Ten years have passed since the massacre of 34 Kurdish people, mostly children, in the village of Roboski, south-east Turkey, but memories of the massacre remain vivid in the minds of the victims’ families.
At 21.39 on December 28, 2011, disaster struck and in an instant the village lost its youth when they became victim to the Turkish government’s ‘war on terror’.
Thirty-four of a party of 38 – most of them children – were slaughtered in an aerial bombardment by a Turkish F-16 fighter jet. Those killed were engaging in traditional cross border trade, kolberi, as we call it in Iranian Kurdistan. Roboski is a poor village where there is little or no work. Cross border trade provides a small and welcome income for the older men and pocket money for the purchase of notebooks, stationary and pens for the teenagers.
The 19 children who were killed had attended school during the week and only occasionally and at weekends did they accompany their brothers, uncles or friends on the journey across the border to buy cheap petrol and cigarettes. The round trip takes only three hours, a little longer in the snow, and the border is historically porous. Villagers in Roboski have family on both sides of the border and this kind of trade has a long history.
As soon as villagers heard of the bombing they made the desperate journey to the border – bodies and body parts lay beside dead donkeys, strewn in the white snow. Blue plastic jerry cans and the food the travellers carried with them littered the site. Photographs taken at the time capture a scene of devastation.
Medical assistance and ambulances were prevented for some hours from attending the site of the massacre and that the military refused to organize an immediate rescue because they feared retaliation from the villagers.
State crime
News of the massacre reached the Mardin branch of the Turkish Human Rights Association (IHD) within hours and human rights activists travelled to the site in the early hours of the following morning to gather evidence before the state had time to remove it. Their role has been essential in recording testimony, supporting villagers and campaigning for justice.
What happened on the night of December 28 is now known. A US Predator and then Israeli built Turkish Heron drones falsely identified the group as comprising PKK operatives. Turkish fighter jets were then instructed to fly in and bomb the group, which they did repeatedly. The results were catastrophic.
No villager is untouched by this crime. Twenty-eight of the dead from this small mountain community were part of the same extended family and shared the same surname, Encu. Grief here is in one sense overwhelming, woven into the fabric of everyday life. But there is also a powerful demand for justice – a determination on the part of villagers to force the Turkish government to apologise and to prosecute those responsible for the mass murder of their young.
Impunity
In a familiar process of denial by state criminals the Turkish military first denied the attack was against civilians, claiming there were PKK operatives in the party crossing the border. None of those killed had any connection with the PKK or any terrorist organisation. In fact families of 27 of those killed were village guards – militias set up in the 1990’s by the Turkish state to counter PKK insurgents.

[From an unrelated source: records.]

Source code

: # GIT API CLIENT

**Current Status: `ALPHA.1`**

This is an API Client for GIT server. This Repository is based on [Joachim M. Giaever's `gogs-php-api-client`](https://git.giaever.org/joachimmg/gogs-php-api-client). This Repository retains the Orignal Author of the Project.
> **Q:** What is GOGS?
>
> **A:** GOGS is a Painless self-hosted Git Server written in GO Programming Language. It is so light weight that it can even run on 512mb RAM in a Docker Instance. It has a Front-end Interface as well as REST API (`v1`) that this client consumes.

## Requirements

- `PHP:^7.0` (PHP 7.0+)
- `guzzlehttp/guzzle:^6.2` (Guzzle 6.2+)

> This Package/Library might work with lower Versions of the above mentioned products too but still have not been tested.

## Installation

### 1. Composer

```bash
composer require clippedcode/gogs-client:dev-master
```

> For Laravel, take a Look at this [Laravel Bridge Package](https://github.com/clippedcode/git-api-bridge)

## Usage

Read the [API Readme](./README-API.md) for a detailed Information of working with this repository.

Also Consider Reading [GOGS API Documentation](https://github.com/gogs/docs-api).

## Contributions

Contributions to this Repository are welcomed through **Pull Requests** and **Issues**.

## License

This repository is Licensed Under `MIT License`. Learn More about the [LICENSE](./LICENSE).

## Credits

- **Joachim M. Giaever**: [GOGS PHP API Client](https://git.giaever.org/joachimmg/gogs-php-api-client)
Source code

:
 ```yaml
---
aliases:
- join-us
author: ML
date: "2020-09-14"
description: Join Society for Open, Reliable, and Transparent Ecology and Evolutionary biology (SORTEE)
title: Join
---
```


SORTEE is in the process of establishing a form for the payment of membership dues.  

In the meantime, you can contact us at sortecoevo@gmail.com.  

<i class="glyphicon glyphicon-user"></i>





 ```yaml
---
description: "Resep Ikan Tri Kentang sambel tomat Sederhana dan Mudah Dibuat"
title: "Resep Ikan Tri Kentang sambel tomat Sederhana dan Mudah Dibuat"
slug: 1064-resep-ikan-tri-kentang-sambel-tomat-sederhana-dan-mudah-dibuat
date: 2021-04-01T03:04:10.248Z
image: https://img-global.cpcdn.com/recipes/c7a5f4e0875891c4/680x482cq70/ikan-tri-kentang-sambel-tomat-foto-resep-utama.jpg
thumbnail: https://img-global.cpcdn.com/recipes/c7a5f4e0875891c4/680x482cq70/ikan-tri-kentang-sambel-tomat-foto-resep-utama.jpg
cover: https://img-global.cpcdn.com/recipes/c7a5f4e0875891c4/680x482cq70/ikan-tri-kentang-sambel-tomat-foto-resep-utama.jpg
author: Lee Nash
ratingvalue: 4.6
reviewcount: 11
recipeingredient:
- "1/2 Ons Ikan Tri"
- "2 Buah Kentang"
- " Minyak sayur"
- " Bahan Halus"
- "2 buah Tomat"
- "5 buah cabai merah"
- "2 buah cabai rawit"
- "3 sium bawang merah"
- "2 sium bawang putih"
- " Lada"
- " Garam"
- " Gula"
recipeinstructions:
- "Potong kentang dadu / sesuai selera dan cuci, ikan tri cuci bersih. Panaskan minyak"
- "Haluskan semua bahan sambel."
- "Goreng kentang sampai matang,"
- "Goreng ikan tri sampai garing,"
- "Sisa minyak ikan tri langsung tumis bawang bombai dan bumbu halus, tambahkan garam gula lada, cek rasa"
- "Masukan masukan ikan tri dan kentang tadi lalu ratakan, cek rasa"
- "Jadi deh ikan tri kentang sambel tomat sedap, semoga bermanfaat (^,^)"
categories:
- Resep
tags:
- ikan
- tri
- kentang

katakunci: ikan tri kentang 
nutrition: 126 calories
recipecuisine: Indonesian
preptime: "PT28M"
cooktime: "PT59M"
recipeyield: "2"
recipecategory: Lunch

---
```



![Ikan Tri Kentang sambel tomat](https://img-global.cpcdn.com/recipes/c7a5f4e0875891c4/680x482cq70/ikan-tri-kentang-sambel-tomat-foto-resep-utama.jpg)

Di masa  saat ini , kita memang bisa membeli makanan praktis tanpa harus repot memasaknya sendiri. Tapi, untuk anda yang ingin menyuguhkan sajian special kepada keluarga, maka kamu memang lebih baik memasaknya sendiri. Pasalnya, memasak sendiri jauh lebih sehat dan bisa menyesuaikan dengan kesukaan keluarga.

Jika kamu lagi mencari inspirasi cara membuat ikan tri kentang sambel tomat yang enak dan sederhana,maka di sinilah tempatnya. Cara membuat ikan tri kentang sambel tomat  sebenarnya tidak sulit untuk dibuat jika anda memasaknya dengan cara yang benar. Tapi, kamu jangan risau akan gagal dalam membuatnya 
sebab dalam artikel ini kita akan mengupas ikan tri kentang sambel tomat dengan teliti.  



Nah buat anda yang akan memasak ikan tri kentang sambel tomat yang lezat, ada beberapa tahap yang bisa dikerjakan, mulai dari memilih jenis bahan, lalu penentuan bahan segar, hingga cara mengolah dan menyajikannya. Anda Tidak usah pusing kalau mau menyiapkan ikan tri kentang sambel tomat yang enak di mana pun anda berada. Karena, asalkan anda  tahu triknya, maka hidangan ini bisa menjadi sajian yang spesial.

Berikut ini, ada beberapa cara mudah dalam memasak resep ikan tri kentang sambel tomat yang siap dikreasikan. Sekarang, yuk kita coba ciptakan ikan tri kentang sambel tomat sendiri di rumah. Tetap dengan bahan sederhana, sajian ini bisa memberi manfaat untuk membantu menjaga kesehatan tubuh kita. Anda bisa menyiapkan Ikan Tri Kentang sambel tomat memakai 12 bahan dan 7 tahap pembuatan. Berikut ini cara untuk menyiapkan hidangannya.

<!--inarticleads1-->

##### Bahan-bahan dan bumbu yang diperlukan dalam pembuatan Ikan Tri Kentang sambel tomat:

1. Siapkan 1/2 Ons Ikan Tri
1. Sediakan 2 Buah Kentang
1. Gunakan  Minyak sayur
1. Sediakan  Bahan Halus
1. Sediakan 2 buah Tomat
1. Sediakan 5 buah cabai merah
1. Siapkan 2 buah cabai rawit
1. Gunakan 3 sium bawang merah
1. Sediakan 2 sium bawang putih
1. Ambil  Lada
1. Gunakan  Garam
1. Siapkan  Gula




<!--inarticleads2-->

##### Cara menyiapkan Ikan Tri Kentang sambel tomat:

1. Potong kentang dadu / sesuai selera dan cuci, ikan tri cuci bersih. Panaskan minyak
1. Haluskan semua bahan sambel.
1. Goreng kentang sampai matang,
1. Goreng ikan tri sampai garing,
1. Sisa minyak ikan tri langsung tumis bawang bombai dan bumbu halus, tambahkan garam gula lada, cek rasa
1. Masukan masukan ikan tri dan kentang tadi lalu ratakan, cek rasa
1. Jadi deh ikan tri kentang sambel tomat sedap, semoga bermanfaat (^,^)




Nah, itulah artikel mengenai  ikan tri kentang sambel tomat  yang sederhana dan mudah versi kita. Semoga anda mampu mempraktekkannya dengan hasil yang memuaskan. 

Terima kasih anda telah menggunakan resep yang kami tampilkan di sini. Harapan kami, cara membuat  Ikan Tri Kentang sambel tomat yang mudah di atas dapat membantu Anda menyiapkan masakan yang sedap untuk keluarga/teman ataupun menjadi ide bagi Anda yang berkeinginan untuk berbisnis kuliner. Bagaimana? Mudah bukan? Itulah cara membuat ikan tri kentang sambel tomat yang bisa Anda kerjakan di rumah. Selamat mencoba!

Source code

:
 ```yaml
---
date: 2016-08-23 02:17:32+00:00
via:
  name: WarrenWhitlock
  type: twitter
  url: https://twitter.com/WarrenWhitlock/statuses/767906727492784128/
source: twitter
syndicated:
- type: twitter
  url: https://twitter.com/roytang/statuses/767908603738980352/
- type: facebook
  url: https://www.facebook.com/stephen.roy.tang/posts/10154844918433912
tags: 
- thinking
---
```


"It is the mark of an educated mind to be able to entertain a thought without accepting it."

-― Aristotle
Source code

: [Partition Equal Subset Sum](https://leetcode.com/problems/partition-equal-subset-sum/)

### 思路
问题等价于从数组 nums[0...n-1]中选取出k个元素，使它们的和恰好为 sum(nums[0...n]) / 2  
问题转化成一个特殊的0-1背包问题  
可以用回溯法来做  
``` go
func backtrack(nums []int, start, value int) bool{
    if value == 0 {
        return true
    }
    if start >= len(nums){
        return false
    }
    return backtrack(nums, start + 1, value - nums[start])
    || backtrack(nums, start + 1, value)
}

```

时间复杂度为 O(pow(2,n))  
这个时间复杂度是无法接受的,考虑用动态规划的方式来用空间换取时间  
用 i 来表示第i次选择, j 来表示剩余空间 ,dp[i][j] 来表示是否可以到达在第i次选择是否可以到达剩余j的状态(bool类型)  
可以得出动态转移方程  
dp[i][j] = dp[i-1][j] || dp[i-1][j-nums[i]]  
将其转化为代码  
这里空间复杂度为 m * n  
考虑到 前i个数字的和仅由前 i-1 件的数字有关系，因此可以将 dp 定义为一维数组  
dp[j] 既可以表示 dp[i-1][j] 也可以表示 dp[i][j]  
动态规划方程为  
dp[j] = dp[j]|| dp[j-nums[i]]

The army reported it had carried out the strike after US and Turkish spy drones had identified a group moving towards its sensitive South-eastern border in an area known to be used by Kurdish militants:
“Members of the Turkish Armed Forces acted in accordance with the decisions adopted by the Council of Ministers and the law,” the army prosecutor’s office reported.
Justice has not been found for the victims of Roboski.
The killing of 34 young Turkish people by their own government is a crime of great magnitude that should be widely known, exposed, challenged and accounted for.